PROVIDED DATA Block Start
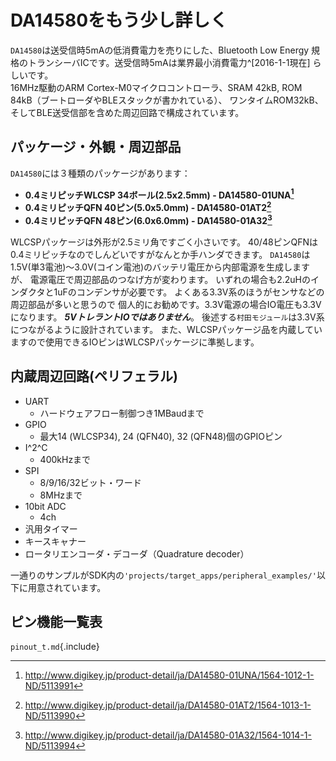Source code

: 
# DA14580をもう少し詳しく
`DA14580`は送受信時5mAの低消費電力を売りにした、Bluetooth Low Energy
規格のトランシーバICです。送受信時5mAは業界最小消費電力^[2016-1-1現在]
らしいです。  
16MHz駆動のARM Cortex-M0マイクロコントローラ、SRAM 42kB, ROM 84kB（ブートローダやBLEスタックが書かれている）、
ワンタイムROM32kB、そしてBLE送受信部を含めた周辺回路で構成されています。

<!--
Features
* Complies with Bluetooth V4.1, ETSI EN 300 328 and
EN 300 440 Class 2 (Europe), FCC CFR47 Part 15
(US) and ARIB STD-T66 (Japan)
* Processing power
* 16 MHz 32 bit ARM Cortex-M0 with SWD interface
* Dedicated Link Layer Processor
* AES-128 bit encryption Processor
* Memories
* 32 kB One-Time-Programmable (OTP) memory
* 42 kB System SRAM
* 84 kB ROM
* 8 kB Retention SRAM
* Power management
* Integrated Buck/Boost DC-DC converter
* P0, P1, P2 and P3 ports with 3.3 V tolerance
* Easy decoupling of only 4 supply pins
* Supports coin (typ. 3.0 V) and alkaline (typ. 1.5 V)
battery cells
* 10-bit ADC for battery voltage measurement
* Digital controlled oscillators
* 16 MHz crystal (±20 ppm max) and RC oscillator
* 32 kHz crystal (±50 ppm, ±500 ppm max) and
RCX oscillator
* General purpose, Capture and Sleep timers
* Digital interfaces
* General purpose I/Os: 14 (WLCSP34 package),
24 (QFN40 package), 32 (QFN48 package)
* 2 UARTs with hardware flow control up to 1 MBd
* SPI+™ interface
* I2C bus at 100 kHz, 400 kHz
* 3-axes capable Quadrature Decoder
* Analog interfaces
* 4-channel 10-bit ADC
* Radio transceiver
* Fully integrated 2.4 GHz CMOS transceiver
* Single wire antenna: no RF matching or RX/TX
switching required
* Supply current at VBAT3V:
TX: 3.4 mA, RX: 3.7 mA (with ideal DC-DC)
* 0 dBm transmit output power
* -20 dBm output power in “Near Field Mode”
* -93 dBm receiver sensitivity
* Packages:
* WLCSP 34 pins, 2.436 mm x 2.436 mm
* QFN 40 pins, 5 mm x 5 mm
* QFN 48 pins, 6 mm x 6 mm
-->

## パッケージ・外観・周辺部品
`DA14580`には３種類のパッケージがあります：

* **0.4ミリピッチWLCSP 34ボール(2.5x2.5mm) - DA14580-01UNA[^1.1]**
* **0.4ミリピッチQFN 40ピン(5.0x5.0mm) - DA14580-01AT2[^1.2]**
* **0.4ミリピッチQFN 48ピン(6.0x6.0mm) - DA14580-01A32[^1.3]**

WLCSPパッケージは外形が2.5ミリ角ですごく小さいです。
40/48ピンQFNは0.4ミリピッチなのでしんどいですがなんとか手ハンダできます。
`DA14580`は1.5V(単3電池)〜3.0V(コイン電池)のバッテリ電圧から内部電源を生成しますが、
電源電圧で周辺部品のつなげ方が変わります。
いずれの場合も2.2uHのインダクタと1uFのコンデンサが必要です。
よくある3.3V系のほうがセンサなどの周辺部品が多いと思うので
個人的にお勧めです。3.3V電源の場合IO電圧も3.3Vになります。
___5VトレラントIOではありません___。
後述する`村田モジュール`は3.3V系につながるように設計されています。
また、WLCSPパッケージ品を内蔵していますので使用できるIOピンはWLCSPパッケージに準拠します。

## 内蔵周辺回路(ペリフェラル)
* UART
    * ハードウェアフロー制御つき1MBaudまで
* GPIO
    * 最大14 (WLCSP34), 24 (QFN40), 32 (QFN48)個のGPIOピン
* I^2^C
    * 400kHzまで
* SPI
    * 8/9/16/32ビット・ワード
    * 8MHzまで
* 10bit ADC
    * 4ch
* 汎用タイマー
* キースキャナー
* ロータリエンコーダ・デコーダ（Quadrature decoder）

一通りのサンプルがSDK内の`'projects/target_apps/peripheral_examples/'`以下に用意されています。

## ピン機能一覧表

`pinout_t.md`{.include}

[^1.1]: http://www.digikey.jp/product-detail/ja/DA14580-01UNA/1564-1012-1-ND/5113991
[^1.2]: http://www.digikey.jp/product-detail/ja/DA14580-01AT2/1564-1013-1-ND/5113990
[^1.3]: http://www.digikey.jp/product-detail/ja/DA14580-01A32/1564-1014-1-ND/5113994
[^1.4]: Nordicが送受信時5.5mAという新シリーズを出しちゃいました。その新シリーズで旧型番と互換性があるモジュールも登場しました。やばいです(迫真)
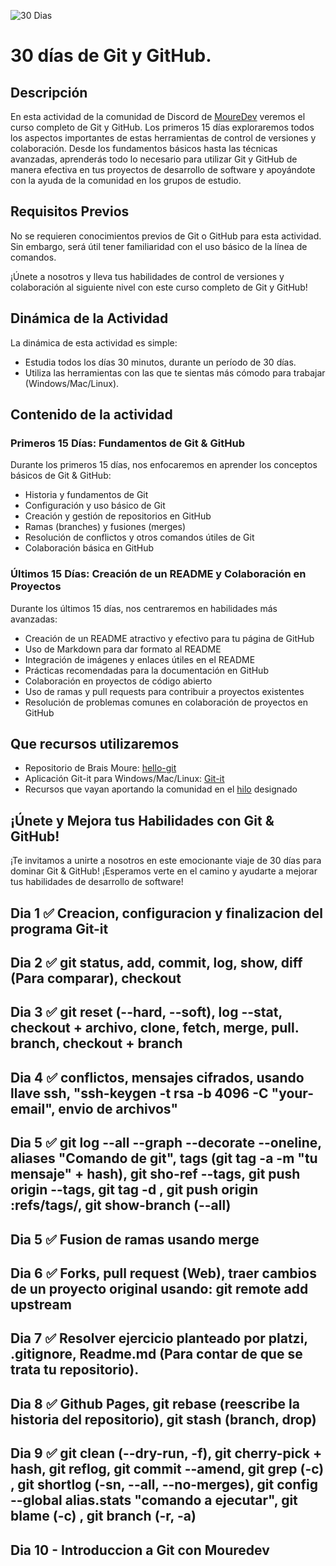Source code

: 
![30 Dias](https://github.com/kontroldev/30dias-git-github/assets/75795616/2361c075-218b-471a-9924-36be3867f6f4)

# 30 días de Git y GitHub.

## Descripción

En esta actividad de la comunidad de Discord de [MoureDev](https://discord.com/invite/mouredev) veremos el curso completo de Git y GitHub.
Los primeros 15 días exploraremos todos los aspectos importantes de estas herramientas de control de versiones y colaboración. Desde los fundamentos básicos hasta las técnicas avanzadas, aprenderás todo lo necesario para utilizar Git y GitHub de manera efectiva en tus proyectos de desarrollo de software y apoyándote con la ayuda de la comunidad en los grupos de estudio.

## Requisitos Previos

No se requieren conocimientos previos de Git o GitHub para esta actividad. Sin embargo, será útil tener familiaridad con el uso básico de la línea de comandos.

¡Únete a nosotros y lleva tus habilidades de control de versiones y colaboración al siguiente nivel con este curso completo de Git y GitHub!

## Dinámica de la Actividad

La dinámica de esta actividad es simple:

- Estudia todos los días 30 minutos, durante un período de 30 días.
- Utiliza las herramientas con las que te sientas más cómodo para trabajar (Windows/Mac/Linux).

## Contenido de la actividad

### Primeros 15 Días: Fundamentos de Git & GitHub

Durante los primeros 15 días, nos enfocaremos en aprender los conceptos básicos de Git & GitHub:

- Historia y fundamentos de Git
- Configuración y uso básico de Git
- Creación y gestión de repositorios en GitHub
- Ramas (branches) y fusiones (merges)
- Resolución de conflictos y otros comandos útiles de Git
- Colaboración básica en GitHub

### Últimos 15 Días: Creación de un README y Colaboración en Proyectos

Durante los últimos 15 días, nos centraremos en habilidades más avanzadas:

- Creación de un README atractivo y efectivo para tu página de GitHub
- Uso de Markdown para dar formato al README
- Integración de imágenes y enlaces útiles en el README
- Prácticas recomendadas para la documentación en GitHub
- Colaboración en proyectos de código abierto
- Uso de ramas y pull requests para contribuir a proyectos existentes
- Resolución de problemas comunes en colaboración de proyectos en GitHub

## Que recursos utilizaremos
- Repositorio de Brais Moure: [hello-git](https://github.com/mouredev/hello-git)
- Aplicación Git-it para Windows/Mac/Linux: [Git-it](https://github.com/jlord/git-it-electron)
- Recursos que vayan aportando la comunidad en el [hilo](https://discord.com/channels/729672926432985098/1221229403347095632)
 designado

## ¡Únete y Mejora tus Habilidades con Git & GitHub!

¡Te invitamos a unirte a nosotros en este emocionante viaje de 30 días para dominar Git & GitHub! ¡Esperamos verte en el camino y ayudarte a mejorar tus habilidades de desarrollo de software!


## Dia 1 ✅ Creacion, configuracion y finalizacion del programa Git-it
## Dia 2 ✅ git  status, add, commit, log, show, diff <codigo1> <codigo2> (Para comparar), checkout
## Dia 3 ✅ git  reset <version> (--hard, --soft), log --stat, checkout <version> + archivo, clone, fetch, merge, pull. branch, checkout + branch
## Dia 4 ✅ conflictos, mensajes cifrados, usando llave ssh, "ssh-keygen -t rsa -b 4096 -C "your-email", envio de archivos"
## Dia 5 ✅ git log --all --graph --decorate --oneline, aliases <comandoCustom> "Comando de git", tags (git tag -a <tagAPoner> -m "tu mensaje" + hash), git sho-ref --tags, git push origin --tags, git tag -d <tag>, git push origin :refs/tags/<tuTag>, git show-branch (--all)
## Dia 5 ✅ Fusion de ramas usando merge
## Dia 6 ✅ Forks, pull request (Web), traer cambios de un proyecto original usando: git remote add upstream <link>
## Dia 7 ✅ Resolver ejercicio planteado por platzi, .gitignore, Readme.md (Para contar de que se trata tu repositorio). 
## Dia 8 ✅ Github Pages, git rebase (reescribe la historia del repositorio), git stash (branch, drop)
## Dia 9 ✅ git clean (--dry-run, -f), git cherry-pick + hash, git reflog, git commit --amend, git grep (-c) <a buscar>, git shortlog (-sn, --all, --no-merges), git config --global alias.stats "comando a ejecutar", git blame (-c) <archivo>, git branch (-r, -a)

## Dia 10 - Introduccion a Git con Mouredev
PROVIDED DATA Block End
TASK DETAILS —
The answer must be the lines of the entries above, written out exactly from the first through the one with "kHz, 400 kHz", and no pictures.

YOUR SOLUTION —
Source code

: 
# DA14580をもう少し詳しく
`DA14580`は送受信時5mAの低消費電力を売りにした、Bluetooth Low Energy
規格のトランシーバICです。送受信時5mAは業界最小消費電力^[2016-1-1現在]
らしいです。  
16MHz駆動のARM Cortex-M0マイクロコントローラ、SRAM 42kB, ROM 84kB（ブートローダやBLEスタックが書かれている）、
ワンタイムROM32kB、そしてBLE送受信部を含めた周辺回路で構成されています。

<!--
Features
* Complies with Bluetooth V4.1, ETSI EN 300 328 and
EN 300 440 Class 2 (Europe), FCC CFR47 Part 15
(US) and ARIB STD-T66 (Japan)
* Processing power
* 16 MHz 32 bit ARM Cortex-M0 with SWD interface
* Dedicated Link Layer Processor
* AES-128 bit encryption Processor
* Memories
* 32 kB One-Time-Programmable (OTP) memory
* 42 kB System SRAM
* 84 kB ROM
* 8 kB Retention SRAM
* Power management
* Integrated Buck/Boost DC-DC converter
* P0, P1, P2 and P3 ports with 3.3 V tolerance
* Easy decoupling of only 4 supply pins
* Supports coin (typ. 3.0 V) and alkaline (typ. 1.5 V)
battery cells
* 10-bit ADC for battery voltage measurement
* Digital controlled oscillators
* 16 MHz crystal (±20 ppm max) and RC oscillator
* 32 kHz crystal (±50 ppm, ±500 ppm max) and
RCX oscillator
* General purpose, Capture and Sleep timers
* Digital interfaces
* General purpose I/Os: 14 (WLCSP34 package),
24 (QFN40 package), 32 (QFN48 package)
* 2 UARTs with hardware flow control up to 1 MBd
* SPI+™ interface
* I2C bus at 100 kHz, 400 kHz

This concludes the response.